What you need to do: Exclude images, then output the remaining data verbatim.

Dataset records
=== Begin Enclosure ===

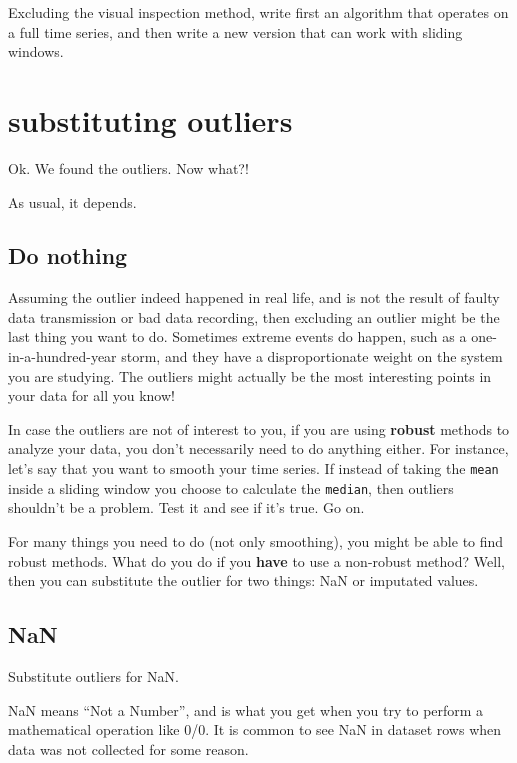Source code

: \documentclass[
  letterpaper,
  DIV=11,
  numbers=noendperiod,
  oneside]{scrreprt}
\begin{document}
Excluding the visual inspection method, write first an algorithm that
operates on a full time series, and then write a new version that can
work with sliding windows.

\hypertarget{substituting-outliers}{%
\chapter{substituting outliers}\label{substituting-outliers}}

Ok. We found the outliers. Now what?!

As usual, it depends.

\hypertarget{do-nothing}{%
\section{Do nothing}\label{do-nothing}}

Assuming the outlier indeed happened in real life, and is not the result
of faulty data transmission or bad data recording, then excluding an
outlier might be the last thing you want to do. Sometimes extreme events
do happen, such as a one-in-a-hundred-year storm, and they have a
disproportionate weight on the system you are studying. The outliers
might actually be the most interesting points in your data for all you
know!

In case the outliers are not of interest to you, if you are using
\textbf{robust} methods to analyze your data, you don't necessarily need
to do anything either. For instance, let's say that you want to smooth
your time series. If instead of taking the \texttt{mean} inside a
sliding window you choose to calculate the \texttt{median}, then
outliers shouldn't be a problem. Test it and see if it's true. Go on.

For many things you need to do (not only smoothing), you might be able
to find robust methods. What do you do if you \textbf{have} to use a
non-robust method? Well, then you can substitute the outlier for two
things: NaN or imputated values.

\hypertarget{nan}{%
\section{NaN}\label{nan}}

Substitute outliers for NaN.

NaN means ``Not a Number'', and is what you get when you try to perform
a mathematical operation like 0/0. It is common to see NaN in dataset
rows when data was not collected for some reason.
\end{document}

=== End Enclosure ===

Response:
Source code

: \documentclass[
  letterpaper,
  DIV=11,
  numbers=noendperiod,
  oneside]{scrreprt}
\begin{document}
Excluding the visual inspection method, write first an algorithm that
operates on a full time series, and then write a new version that can
work with sliding windows.

\hypertarget{substituting-outliers}{%
\chapter{substituting outliers}\label{substituting-outliers}}

Ok. We found the outliers. Now what?!

As usual, it depends.

\hypertarget{do-nothing}{%
\section{Do nothing}\label{do-nothing}}

Assuming the outlier indeed happened in real life, and is not the result
of faulty data transmission or bad data recording, then excluding an
outlier might be the last thing you want to do. Sometimes extreme events
do happen, such as a one-in-a-hundred-year storm, and they have a
disproportionate weight on the system you are studying. The outliers
might actually be the most interesting points in your data for all you
know!

In case the outliers are not of interest to you, if you are using
\textbf{robust} methods to analyze your data, you don't necessarily need
to do anything either. For instance, let's say that you want to smooth
your time series. If instead of taking the \texttt{mean} inside a
sliding window you choose to calculate the \texttt{median}, then
outliers shouldn't be a problem. Test it and see if it's true. Go on.

For many things you need to do (not only smoothing), you might be able
to find robust methods. What do you do if you \textbf{have} to use a
non-robust method? Well, then you can substitute the outlier for two
things: NaN or imputated values.

\hypertarget{nan}{%
\section{NaN}\label{nan}}

Substitute outliers for NaN.

NaN means ``Not a Number'', and is what you get when you try to perform
a mathematical operation like 0/0. It is common to see NaN in dataset
rows when data was not collected for some reason.
\end{document}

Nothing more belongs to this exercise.